Exclude the pictures and repeat all of the data exactly.

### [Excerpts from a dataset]
>>

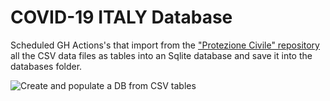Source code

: # COVID-19 ITALY Database 

Scheduled GH Actions's that import from the ["Protezione Civile" repository](https://github.com/pcm-dpc/COVID-19) all the CSV data files as tables into an Sqlite database and save it into the databases folder.



![Create and populate a DB from CSV tables](https://github.com/davide83/COVID19-DB/workflows/Create%20and%20populate%20a%20DB%20from%20CSV%20tables/badge.svg)
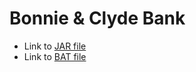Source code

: # Bonnie & Clyde Bank


- Link to [JAR file](out/artifacts/bcbank_jar/bcbank.jar)
- Link to [BAT file](out/artifacts/bcbank_jar/start.bat)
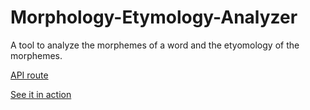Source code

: # Morphology-Etymology-Analyzer

A tool to analyze the morphemes of a word and the etyomology of the morphemes.

[API route](https://morphology-etymology-analyzer.fly.dev/{word})

[See it in action](https://adampodoxin.github.io/Morphology-Etymology-Website/)
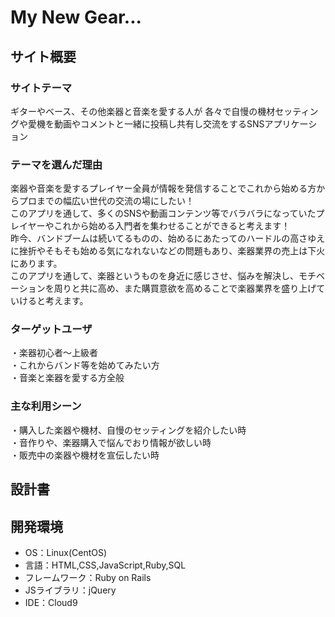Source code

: #  My New Gear...
## サイト概要
### サイトテーマ
 ギターやベース、その他楽器と音楽を愛する人が
 各々で自慢の機材セッティングや愛機を動画やコメントと一緒に投稿し共有し交流をするSNSアプリケーション

### テーマを選んだ理由
  楽器や音楽を愛するプレイヤー全員が情報を発信することでこれから始める方からプロまでの幅広い世代の交流の場にしたい！</br>
  このアプリを通して、多くのSNSや動画コンテンツ等でバラバラになっていたプレイヤーやこれから始める入門者を集わせることができると考えます！</br>
  昨今、バンドブームは続いてるものの、始めるにあたってのハードルの高さゆえに挫折やそもそも始める気になれないなどの問題もあり、楽器業界の売上は下火にあります。</br>
  このアプリを通して、楽器というものを身近に感じさせ、悩みを解決し、モチベーションを周りと共に高め、また購買意欲を高めることで楽器業界を盛り上げていけると考えます。

### ターゲットユーザ
・楽器初心者～上級者</br>
・これからバンド等を始めてみたい方</br>
・音楽と楽器を愛する方全般

### 主な利用シーン
・購入した楽器や機材、自慢のセッティングを紹介したい時</br>
・音作りや、楽器購入で悩んでおり情報が欲しい時</br>
・販売中の楽器や機材を宣伝したい時</br>
## 設計書
## 開発環境
- OS：Linux(CentOS)
- 言語：HTML,CSS,JavaScript,Ruby,SQL
- フレームワーク：Ruby on Rails
- JSライブラリ：jQuery
- IDE：Cloud9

<<

### [Your response]
Source code

: # COVID-19 ITALY Database 

Scheduled GH Actions's that import from the ["Protezione Civile" repository](https://github.com/pcm-dpc/COVID-19) all the CSV data files as tables into an Sqlite database and save it into the databases folder.



![Create and populate a DB from CSV tables](https://github.com/davide83/COVID19-DB/workflows/Create%20and%20populate%20a%20DB%20from%20CSV%20tables/badge.svg)
Source code

: # Bonnie & Clyde Bank


- Link to [JAR file](out/artifacts/bcbank_jar/bcbank.jar)
- Link to [BAT file](out/artifacts/bcbank_jar/start.bat)
Source code

: # Morphology-Etymology-Analyzer

A tool to analyze the morphemes of a word and the etyomology of the morphemes.

[API route](https://morphology-etymology-analyzer.fly.dev/{word})

[See it in action](https://adampodoxin.github.io/Morphology-Etymology-Website/)
Source code

: #  My New Gear...
## サイト概要
### サイトテーマ
 ギターやベース、その他楽器と音楽を愛する人が
 各々で自慢の機材セッティングや愛機を動画やコメントと一緒に投稿し共有し交流をするSNSアプリケーション

### テーマを選んだ理由
  楽器や音楽を愛するプレイヤー全員が情報を発信することでこれから始める方からプロまでの幅広い世代の交流の場にしたい！</br>
  このアプリを通して、多くのSNSや動画コンテンツ等でバラバラになっていたプレイヤーやこれから始める入門者を集わせることができると考えます！</br>
  昨今、バンドブームは続いてるものの、始めるにあたってのハードルの高さゆえに挫折やそもそも始める気になれないなどの問題もあり、楽器業界の売上は下火にあります。</br>
  このアプリを通して、楽器というものを身近に感じさせ、悩みを解決し、モチベーションを周りと共に高め、また購買意欲を高めることで楽器業界を盛り上げていけると考えます。

### ターゲットユーザ
・楽器初心者～上級者</br>
・これからバンド等を始めてみたい方</br>
・音楽と楽器を愛する方全般

### 主な利用シーン
・購入した楽器や機材、自慢のセッティングを紹介したい時</br>
・音作りや、楽器購入で悩んでおり情報が欲しい時</br>
・販売中の楽器や機材を宣伝したい時</br>
## 設計書
## 開発環境
- OS：Linux(CentOS)
- 言語：HTML,CSS,JavaScript,Ruby,SQL
- フレームワーク：Ruby on Rails
- JSライブラリ：jQuery
- IDE：Cloud9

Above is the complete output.